> [Activity]
Restate word for word the opening line of the data below and every line after it until the line with "One point that", that line too, but not the pictures.

Stored records:
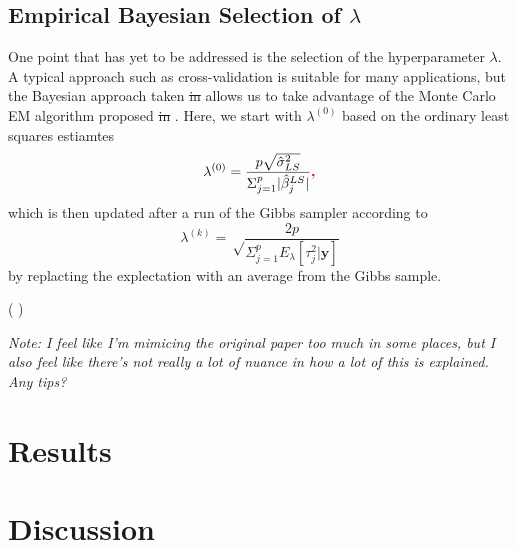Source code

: \documentclass{uwstat572}
\newcommand{\vmdel}[1]{\sout{#1}}
\newcommand{\vmadd}[1]{\textbf{\color{red}{#1}}}
\newcommand{\vmcomment}[1]{({\color{blue}{VM's comment:}} \textbf{\color{blue}{#1}})}
\begin{document}
\subsection{Empirical Bayesian Selection of $\lambda$}
One point that has yet to be addressed is the selection of the hyperparameter $\lambda$.
 A typical approach such as cross-validation is suitable for many applications, but the Bayesian approach taken \vmdel{in} \vmadd{by} \cite{park2008bayesian} allows us to take advantage of the Monte Carlo EM algorithm proposed \vmdel{in} \vmadd{by} \cite{casella2001empirical}. 
 Here, we start with $\lambda^{(0)}$ based on the ordinary least squares estiamtes 
 \[ 
\lambda^{(0)}=\frac{p\sqrt{\hat\sigma^2_{LS}}}{\Sigma^p_{j=1}|\hat\beta_j^{LS}|}\vmadd{,} 
\] 
which is then updated after a run of the Gibbs sampler according to \[ 
\lambda^{(k)}=\sqrt\frac{2p}{\Sigma^p_{j=1}E_\lambda[\tau^2_j|\mathbf{y}]}
\] by replacting the explectation with an average from the Gibbs sample. 

\vmcomment{I did not understand this Monte Carlo EM at all. Where are the missing data and complete data likelihood? What is $k$ indexing? Needs a detailed explanation.} 


\emph{Note: I feel like I'm mimicing the original paper too much in some places, but I also feel like there's not really a lot of nuance in how a lot of this is explained. Any tips?}

\vmadd{I would expand on some of the derivations. For example, you probably should show how integration of $\tau$s leads to a Laplace distribution. Also, derivation of full conditionals could be helpful, at least some of them.}

\section{Results}

\section{Discussion}


\end{document}
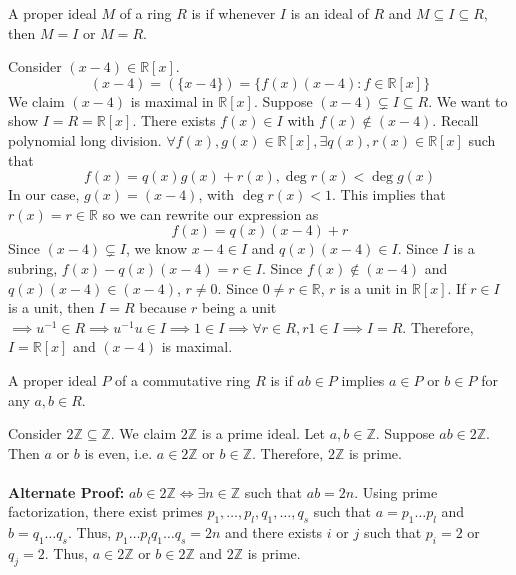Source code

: \documentclass[11pt,letterpaper]{jacky}
\begin{document}
\begin{defi}
    A proper ideal $M$ of a ring $R$ is  if whenever $I$ is an ideal of $R$ and $M\subseteq I\subseteq R$, then $M=I$ or $M=R$.
\end{defi}

\begin{ex}
    Consider $(x-4)\in\mathbb{R}[x]$.
    $$(x-4)=(\{x-4\})=\{f(x)(x-4):f\in\mathbb{R}[x]\}$$
    We claim $(x-4)$ is maximal in $\mathbb{R}[x]$. Suppose $(x-4)\subsetneq I\subseteq R$. We want to show $I=R=\mathbb{R}[x]$. There exists $f(x)\in I$ with $f(x)\notin(x-4)$. Recall polynomial long division. $\forall f(x),g(x)\in\mathbb{R}[x],\exists q(x),r(x)\in\mathbb{R}[x]$ such that
    $$f(x)=q(x)g(x)+r(x),\deg r(x)<\deg g(x)$$
    In our case, $g(x)=(x-4)$, with $\deg r(x)<1$. This implies that $r(x)=r\in\mathbb{R}$ so we can rewrite our expression as
    $$f(x)=q(x)(x-4)+r$$
    Since $(x-4)\subsetneq I$, we know $x-4\in I$ and $q(x)(x-4)\in I$. Since $I$ is a subring, $f(x)-q(x)(x-4)=r\in I$. Since $f(x)\notin(x-4)$ and $q(x)(x-4)\in(x-4)$, $r\ne0$. Since $0\ne r\in\mathbb{R}$, $r$ is a unit in $\mathbb{R}[x]$. If $r\in I$ is a unit, then $I=R$ because $r$ being a unit $\implies u^{-1}\in R\implies u^{-1}u\in I\implies1\in I\implies\forall r\in R, r1\in I\implies I=R$. Therefore, $I=\mathbb{R}[x]$ and $(x-4)$ is maximal.
\end{ex}

\begin{defi}
    A proper ideal $P$ of a commutative ring $R$ is  if $ab\in P$ implies $a\in P$ or $b\in P$ for any $a,b\in R$.
\end{defi}

\begin{ex}
    Consider $2\mathbb{Z}\subseteq\mathbb{Z}$. We claim $2\mathbb{Z}$ is a prime ideal. Let $a,b\in\mathbb{Z}$. Suppose $ab\in2\mathbb{Z}$. Then $a$ or $b$ is even, i.e. $a\in2\mathbb{Z}$ or $b\in\mathbb{Z}$. Therefore, $2\mathbb{Z}$ is prime.\\\\
    \textbf{Alternate Proof:} $ab\in2\mathbb{Z}\Leftrightarrow\exists n\in\mathbb{Z}$ such that $ab=2n$. Using prime factorization, there exist primes $p_1,\ldots,p_l,q_1,\ldots,q_s$ such that $a=p_1\ldots p_l$ and $b=q_1\ldots q_s$. Thus, $p_1\ldots p_lq_1\ldots q_s=2n$ and there exists $i$ or $j$ such that $p_i=2$ or $q_j=2$. Thus, $a\in2\mathbb{Z}$ or $b\in2\mathbb{Z}$ and $2\mathbb{Z}$ is prime.
\end{ex}
\end{document}
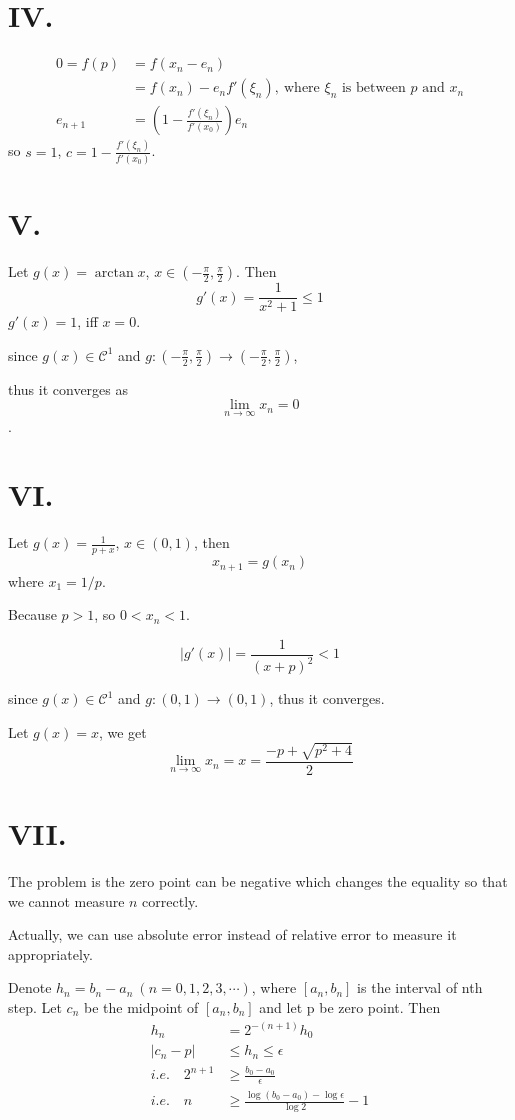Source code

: \documentclass[a4paper]{article}
\begin{document}
\section*{IV.}
$$
\begin{aligned}
  0=f(p)&=f(x_{n}-e_{n}) \\
  &=f(x_{n})-e_{n}f'(\xi_{n}),\  \text{where $\xi_{n}$ is between $p$ and $x_{n}$} \\
  e_{n+1}&=(1-\frac{f'(\xi_{n})}{f'(x_{0})})e_{n}
\end{aligned}
$$
so $s=1$, $c=1-\frac{f'(\xi_{n})}{f'(x_{0})}$.

\section*{V.}
Let $g(x)=\arctan x$, $x\in (-\frac{\pi}{2},\frac{\pi}{2})$. Then
$$g'(x)=\frac{1}{x^{2}+1}\leq 1$$
$g'(x)= 1$, iff $x=0$.

since $g(x)\in \mathcal{C}^1$ and $g:(-\frac{\pi}{2},\frac{\pi}{2})\rightarrow(-\frac{\pi}{2},\frac{\pi}{2})$,

thus it converges as $$\lim_{n\rightarrow \infty} x_{n}=0$$.


\section*{VI.}
Let $g(x)=\frac{1}{p+x}$, $x\in(0,1)$, then
$$x_{n+1}=g(x_{n})$$
where $x_{1}=1/p$.

Because $p>1$,
so $0< x_{n} < 1$.

$$\lvert g'(x) \rvert=\frac{1}{(x+p)^{2}}<1$$

since $g(x)\in \mathcal{C}^1$ and $g:(0,1)\rightarrow(0,1)$,
thus it converges.

Let $g(x)=x$, we get $$\lim_{n\rightarrow\infty} x_{n}= x=\frac{-p+\sqrt{p^{2}+4}}{2}$$


\section*{VII.}
The problem is the zero point can be negative which changes the equality so that we cannot measure $n$ correctly.

Actually, we can use absolute error instead of relative error to measure it appropriately.

Denote $h_{n}=b_{n}-a_{n}\ (n=0,1,2,3,\cdots)$, where $[a_{n},b_{n}]$ is the interval of nth step. 
Let $c_n$ be the midpoint of $[a_{n},b_{n}]$ and let p be zero point. Then
$$
\begin{aligned}
  h_{n}&=2^{-(n+1)}h_{0} \\
  \lvert c_{n}-p \rvert &\leq h_{n} \leq \epsilon \\
  i.e.\quad 2^{n+1} &\geq \frac{b_{0}-a_{0}}{\epsilon} \\
  i.e.\quad n &\geq \frac{\log(b_{0}-a_{0})-\log\epsilon}{\log2}-1 
\end{aligned}
$$
\end{document}
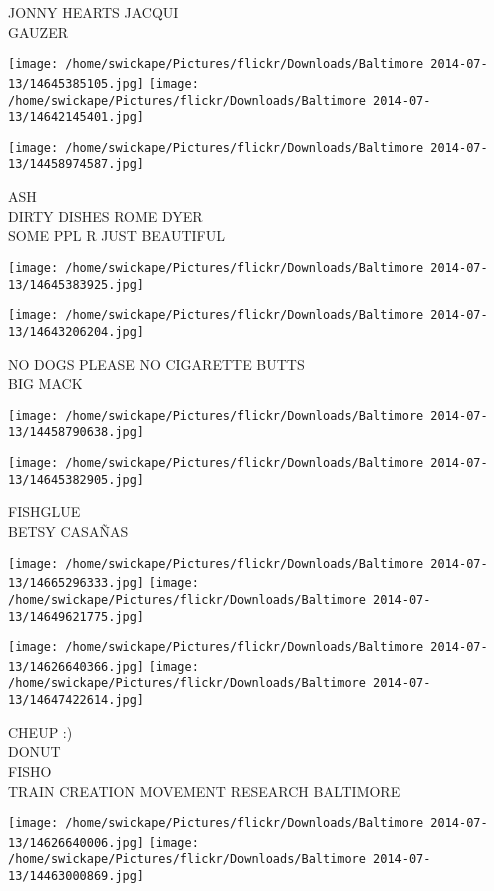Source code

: \documentclass[10pt,letterpaper]{article}
\begin{document}
JONNY HEARTS JACQUI\\
GAUZER
\pagebreak

\texttt{[image: /home/swickape/Pictures/flickr/Downloads/Baltimore 2014-07-13/14645385105.jpg]}
\texttt{[image: /home/swickape/Pictures/flickr/Downloads/Baltimore 2014-07-13/14642145401.jpg]}

\texttt{[image: /home/swickape/Pictures/flickr/Downloads/Baltimore 2014-07-13/14458974587.jpg]}

ASH\\
DIRTY DISHES ROME DYER\\
SOME PPL R JUST BEAUTIFUL
\pagebreak

\texttt{[image: /home/swickape/Pictures/flickr/Downloads/Baltimore 2014-07-13/14645383925.jpg]}

\vspace{0.25in}
\texttt{[image: /home/swickape/Pictures/flickr/Downloads/Baltimore 2014-07-13/14643206204.jpg]}

NO DOGS PLEASE NO CIGARETTE BUTTS\\
BIG MACK
\pagebreak

\texttt{[image: /home/swickape/Pictures/flickr/Downloads/Baltimore 2014-07-13/14458790638.jpg]}

\vspace{0.25in}
\texttt{[image: /home/swickape/Pictures/flickr/Downloads/Baltimore 2014-07-13/14645382905.jpg]}

FISHGLUE\\
BETSY CASAÑAS
\pagebreak

\texttt{[image: /home/swickape/Pictures/flickr/Downloads/Baltimore 2014-07-13/14665296333.jpg]}
\texttt{[image: /home/swickape/Pictures/flickr/Downloads/Baltimore 2014-07-13/14649621775.jpg]}

\texttt{[image: /home/swickape/Pictures/flickr/Downloads/Baltimore 2014-07-13/14626640366.jpg]}
\texttt{[image: /home/swickape/Pictures/flickr/Downloads/Baltimore 2014-07-13/14647422614.jpg]}

CHEUP :)\\
DONUT\\
FISHO\\
TRAIN CREATION MOVEMENT RESEARCH BALTIMORE
\pagebreak

\texttt{[image: /home/swickape/Pictures/flickr/Downloads/Baltimore 2014-07-13/14626640006.jpg]}
\texttt{[image: /home/swickape/Pictures/flickr/Downloads/Baltimore 2014-07-13/14463000869.jpg]}
\end{document}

> [Answer section]
Source code

: \documentclass{uwstat572}
\newcommand{\vmdel}[1]{\sout{#1}}
\newcommand{\vmadd}[1]{\textbf{\color{red}{#1}}}
\newcommand{\vmcomment}[1]{({\color{blue}{VM's comment:}} \textbf{\color{blue}{#1}})}
\begin{document}
\subsection{Empirical Bayesian Selection of $\lambda$}
One point that has yet to be addressed is the selection of the hyperparameter $\lambda$.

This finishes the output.